A week after the Senate Ethics Officer ordered Non-affiliated Ontario Sen. Lynn Beyak to take down letters posted to her website that have been condemned by politicians of all stripes as racist and hateful, the correspondence is still featured prominently on her taxpayer-funded page.
Crown-Indigenous Relations Minister Carolyn Bennett tells CBC News she’s determined to do something about the letters, most of which were sent to the former Conservative senator after her controversial March 2017 speech in which she defended the Indian residential school system.
Bennett said she will send a tweet on the matter every day the letters are still posted to the site or until the Senate takes some sort of action against Beyak over her blatant disregard for the ethics officer’s demand that she remove the letters, apologize and complete cultural sensitivity training.
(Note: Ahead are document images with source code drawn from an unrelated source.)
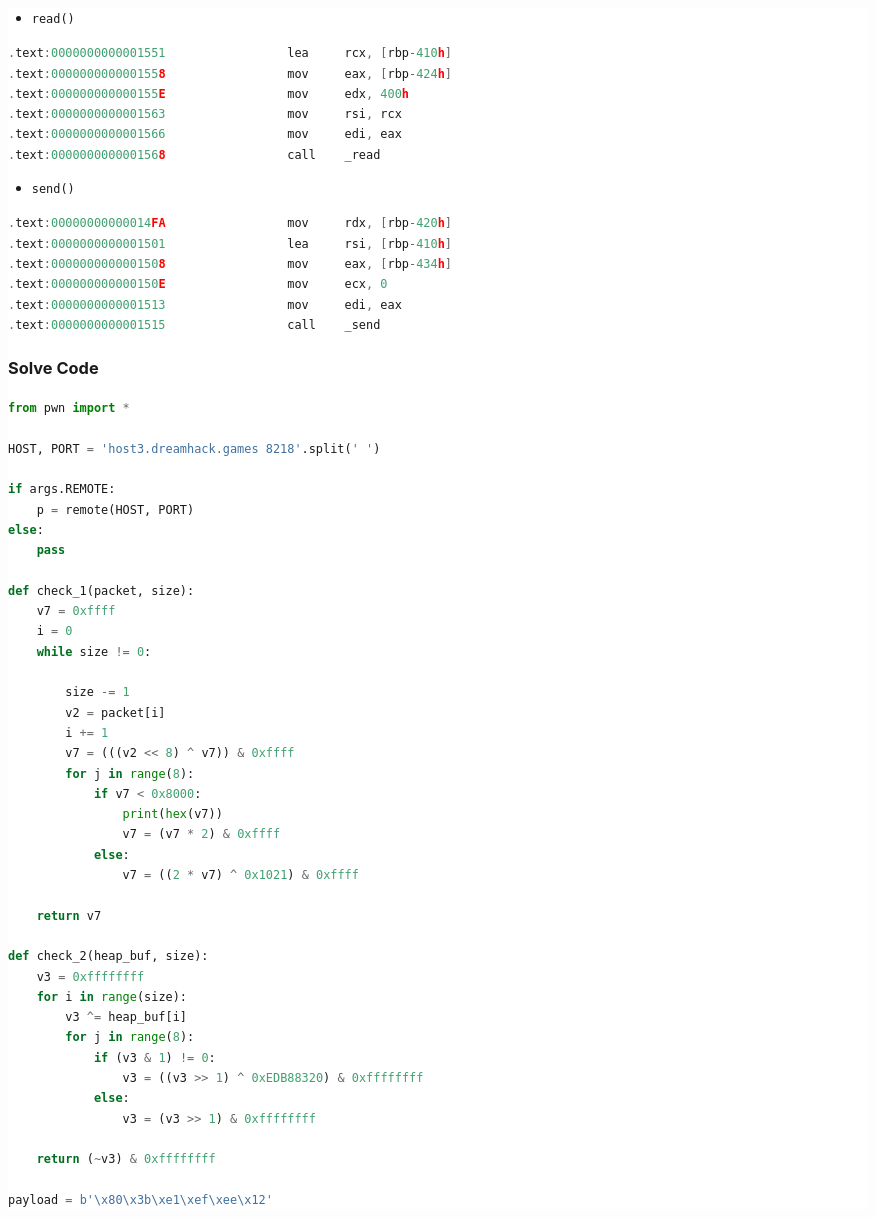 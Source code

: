 - `read()`

```c
.text:0000000000001551                 lea     rcx, [rbp-410h]
.text:0000000000001558                 mov     eax, [rbp-424h]
.text:000000000000155E                 mov     edx, 400h
.text:0000000000001563                 mov     rsi, rcx
.text:0000000000001566                 mov     edi, eax
.text:0000000000001568                 call    _read
```

- `send()`

```c
.text:00000000000014FA                 mov     rdx, [rbp-420h]
.text:0000000000001501                 lea     rsi, [rbp-410h]
.text:0000000000001508                 mov     eax, [rbp-434h]
.text:000000000000150E                 mov     ecx, 0
.text:0000000000001513                 mov     edi, eax
.text:0000000000001515                 call    _send
```

### Solve Code

```python
from pwn import *

HOST, PORT = 'host3.dreamhack.games 8218'.split(' ')

if args.REMOTE:
    p = remote(HOST, PORT)
else:
    pass
    
def check_1(packet, size):
    v7 = 0xffff
    i = 0
    while size != 0:
        
        size -= 1
        v2 = packet[i]
        i += 1
        v7 = (((v2 << 8) ^ v7)) & 0xffff
        for j in range(8):
            if v7 < 0x8000:
                print(hex(v7))
                v7 = (v7 * 2) & 0xffff
            else:
                v7 = ((2 * v7) ^ 0x1021) & 0xffff
    
    return v7

def check_2(heap_buf, size):
    v3 = 0xffffffff
    for i in range(size):
        v3 ^= heap_buf[i]
        for j in range(8):
            if (v3 & 1) != 0:
                v3 = ((v3 >> 1) ^ 0xEDB88320) & 0xffffffff
            else:
                v3 = (v3 >> 1) & 0xffffffff
    
    return (~v3) & 0xffffffff

payload = b'\x80\x3b\xe1\xef\xee\x12'

``` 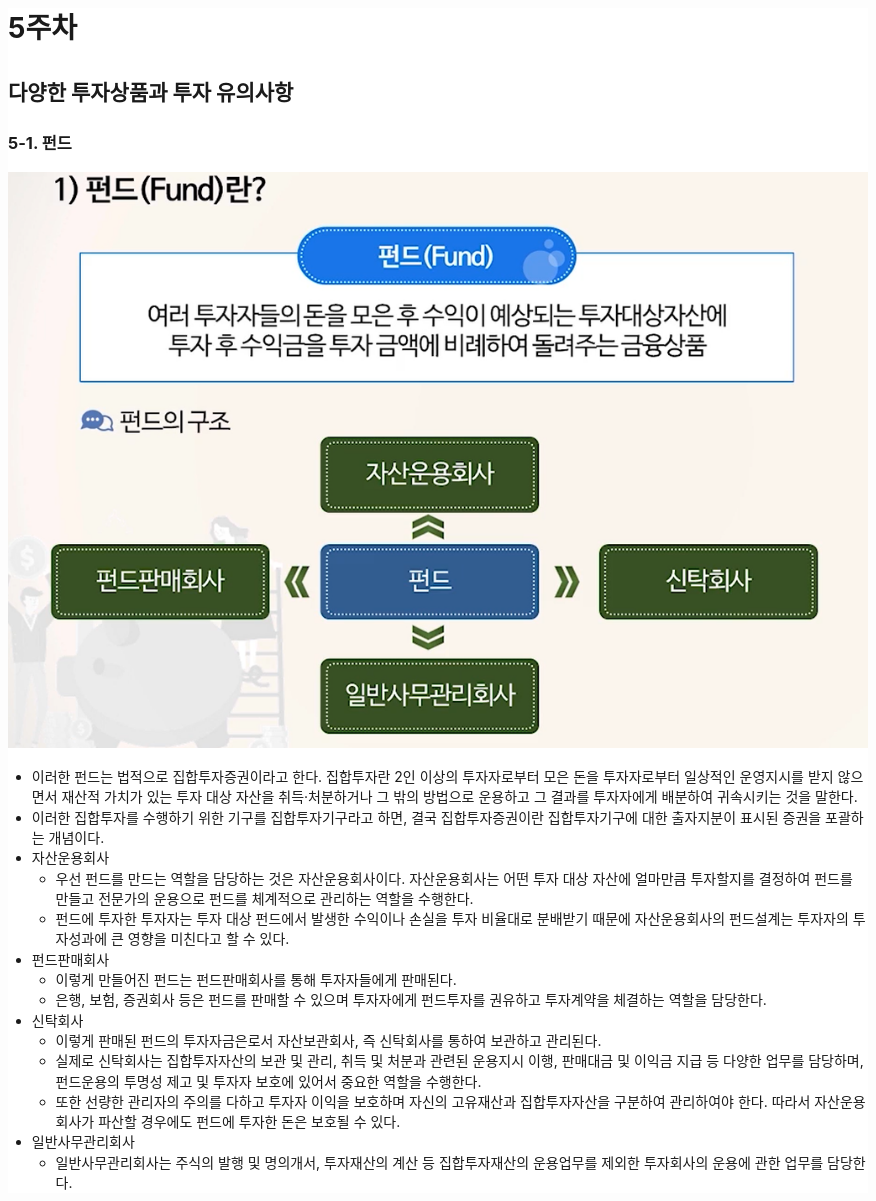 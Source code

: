 # 5주차



## 다양한 투자상품과 투자 유의사항



### 5-1. 펀드

![캡처](md-images/%EC%BA%A1%EC%B2%98-1638938249406.PNG)

- 이러한 펀드는 법적으로 집합투자증권이라고 한다. 집합투자란 2인 이상의 투자자로부터 모은 돈을 투자자로부터 일상적인 운영지시를 받지 않으면서 재산적 가치가 있는 투자 대상 자산을 취득·처분하거나 그 밖의 방법으로 운용하고 그 결과를 투자자에게 배분하여 귀속시키는 것을 말한다.
- 이러한 집합투자를 수행하기 위한 기구를 집합투자기구라고 하면, 결국 집합투자증권이란 집합투자기구에 대한 출자지분이 표시된 증권을 포괄하는 개념이다.
- 자산운용회사
  - 우선 펀드를 만드는 역할을 담당하는 것은 자산운용회사이다. 자산운용회사는 어떤 투자 대상 자산에 얼마만큼 투자할지를 결정하여 펀드를 만들고 전문가의 운용으로 펀드를 체계적으로 관리하는 역할을 수행한다.
  - 펀드에 투자한 투자자는 투자 대상 펀드에서 발생한 수익이나 손실을 투자 비율대로 분배받기 때문에 자산운용회사의 펀드설계는 투자자의 투자성과에 큰 영향을 미친다고 할 수 있다. 
- 펀드판매회사
  - 이렇게 만들어진 펀드는 펀드판매회사를 통해 투자자들에게 판매된다.
  - 은행, 보험, 증권회사 등은 펀드를 판매할 수 있으며 투자자에게 펀드투자를 권유하고 투자계약을 체결하는 역할을 담당한다.
- 신탁회사
  - 이렇게 판매된 펀드의 투자자금은로서 자산보관회사, 즉 신탁회사를 통하여 보관하고 관리된다.
  - 실제로 신탁회사는 집합투자자산의 보관 및 관리, 취득 및 처분과 관련된 운용지시 이행, 판매대금 및 이익금 지급 등 다양한 업무를 담당하며, 펀드운용의 투명성 제고 및 투자자 보호에 있어서 중요한 역할을 수행한다.
  - 또한 선량한 관리자의 주의를 다하고 투자자 이익을 보호하며 자신의 고유재산과 집합투자자산을 구분하여 관리하여야 한다. 따라서 자산운용회사가 파산할 경우에도 펀드에 투자한 돈은 보호될 수 있다.
- 일반사무관리회사
  - 일반사무관리회사는 주식의 발행 및 명의개서, 투자재산의 계산 등 집합투자재산의 운용업무를 제외한 투자회사의 운용에 관한 업무를 담당한다.
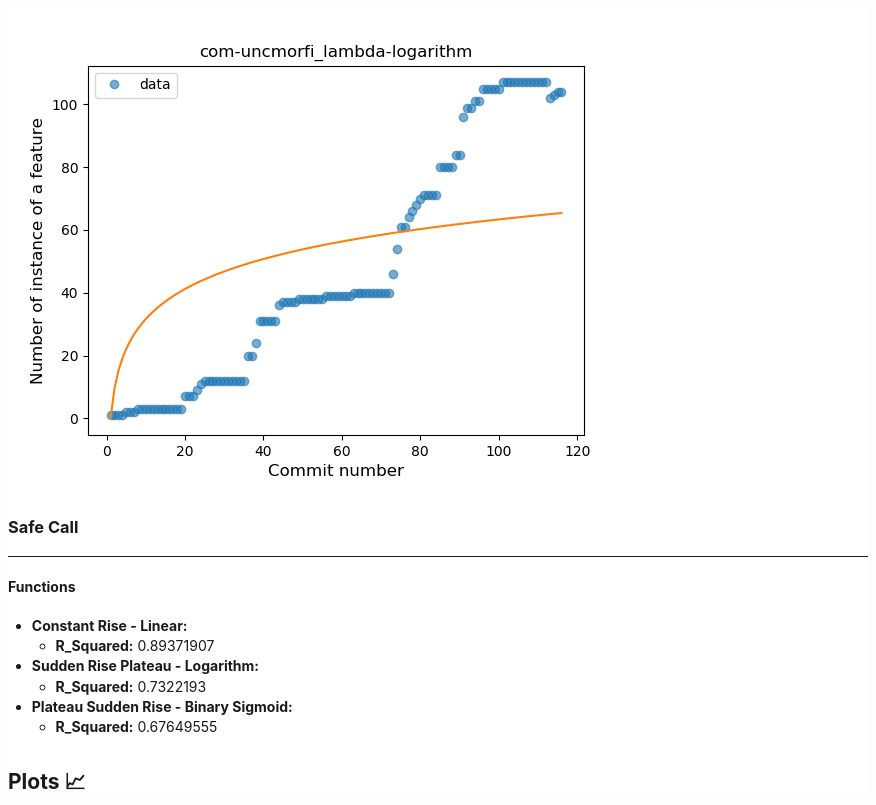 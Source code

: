 ![com-uncmorfi T6](../plots/com-uncmorfi_lambda_T6.png)
### <a name="safe_call">Safe Call</a>
----
#### Functions
* **Constant Rise - Linear:** ![equation](http://latex.codecogs.com/svg.latex?0.337466x%20&plus;%205.533333)
    * **R_Squared:** 0.89371907
* **Sudden Rise Plateau - Logarithm:** ![equation](http://latex.codecogs.com/svg.latex?8.180832%5Clog_%7B3.435887%7D%28x%29%20&plus;%200.0)
    * **R_Squared:** 0.7322193
* **Plateau Sudden Rise - Binary Sigmoid:** ![equation](http://latex.codecogs.com/svg.latex?%5Cfrac%7B-18.325%7D%7B1%20&plus;%20%5Cepsilon%5E%28--81.13824%28x%20-40.379821%29%29%7D%20&plus;%2030.4)
    * **R_Squared:** 0.67649555

**Plots** :chart_with_upwards_trend:
-----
It’s been 8 days since the Ethics Commish ordered Senator Beyak to remove the racist letters from her website. They are still up. Indigenous peoples – and all Canadians – deserve better from those who hold public office. #TakeDownTheHate— Carolyn Bennett (@Carolyn_Bennett) March 28, 2019
“It’s unfortunate. She doesn’t seem to understand how these letters have affected residential school survivors, but really all Canadians. To many First Nations … they see them as inciting hatred and they want them down,” Bennett said in an interview with CBC News.
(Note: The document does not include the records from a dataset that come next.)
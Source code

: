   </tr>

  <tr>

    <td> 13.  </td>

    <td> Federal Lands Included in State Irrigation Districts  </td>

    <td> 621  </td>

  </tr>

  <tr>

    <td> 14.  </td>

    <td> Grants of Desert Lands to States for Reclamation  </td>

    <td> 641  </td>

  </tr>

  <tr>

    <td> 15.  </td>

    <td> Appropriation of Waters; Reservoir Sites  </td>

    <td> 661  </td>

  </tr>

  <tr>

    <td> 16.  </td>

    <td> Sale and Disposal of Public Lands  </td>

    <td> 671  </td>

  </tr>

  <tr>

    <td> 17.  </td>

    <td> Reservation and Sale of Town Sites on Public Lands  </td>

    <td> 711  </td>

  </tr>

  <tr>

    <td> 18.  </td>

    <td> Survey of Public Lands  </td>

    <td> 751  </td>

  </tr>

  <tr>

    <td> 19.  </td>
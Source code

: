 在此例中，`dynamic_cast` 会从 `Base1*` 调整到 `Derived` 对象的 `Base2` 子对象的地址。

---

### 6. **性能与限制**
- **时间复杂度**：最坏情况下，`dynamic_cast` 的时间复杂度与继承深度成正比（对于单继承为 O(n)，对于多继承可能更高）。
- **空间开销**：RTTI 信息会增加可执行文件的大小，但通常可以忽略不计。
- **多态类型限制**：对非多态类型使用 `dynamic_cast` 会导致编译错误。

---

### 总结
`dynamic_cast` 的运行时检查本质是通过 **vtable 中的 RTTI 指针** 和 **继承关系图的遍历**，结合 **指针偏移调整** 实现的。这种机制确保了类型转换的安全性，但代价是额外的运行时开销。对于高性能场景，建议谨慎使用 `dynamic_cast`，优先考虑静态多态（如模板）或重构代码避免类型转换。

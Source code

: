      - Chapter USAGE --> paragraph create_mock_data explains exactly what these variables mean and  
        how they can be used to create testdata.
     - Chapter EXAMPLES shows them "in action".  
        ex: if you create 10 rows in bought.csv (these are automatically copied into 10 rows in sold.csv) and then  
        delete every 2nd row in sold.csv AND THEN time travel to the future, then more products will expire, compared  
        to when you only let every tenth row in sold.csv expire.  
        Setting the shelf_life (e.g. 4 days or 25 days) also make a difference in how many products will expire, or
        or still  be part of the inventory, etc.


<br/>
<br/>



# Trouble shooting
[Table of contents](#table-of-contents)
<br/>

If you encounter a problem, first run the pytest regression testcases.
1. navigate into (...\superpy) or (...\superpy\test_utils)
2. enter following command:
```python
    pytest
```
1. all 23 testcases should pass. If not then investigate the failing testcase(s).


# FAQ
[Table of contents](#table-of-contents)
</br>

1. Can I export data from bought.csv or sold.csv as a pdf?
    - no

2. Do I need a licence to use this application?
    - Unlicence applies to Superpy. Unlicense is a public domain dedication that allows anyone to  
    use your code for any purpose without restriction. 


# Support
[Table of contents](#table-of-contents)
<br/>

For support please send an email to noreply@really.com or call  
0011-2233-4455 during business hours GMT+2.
“This sort of intransigence is unbelievable for a parliamentarian. We’re supposed to lead by example. If the ethics commissioner says you’re at fault, your job is to remedy it. And yet she’s refused.
The Senate itself has done such an amazing job and its reputation is being tarnished and damaged by this one member who just doesn’t seem to get it. They should do whatever they can … it’s damaging to the institution and to Canada to host these racist screeds on a government website.”
The Senate ethics committee could recommend a number of sanctions, which include blocking Beyak’s access to Senate resources and limiting her right to speak or vote. It could even recommend her expulsion from the Senate, although senators would have to vote to confirm her expulsion.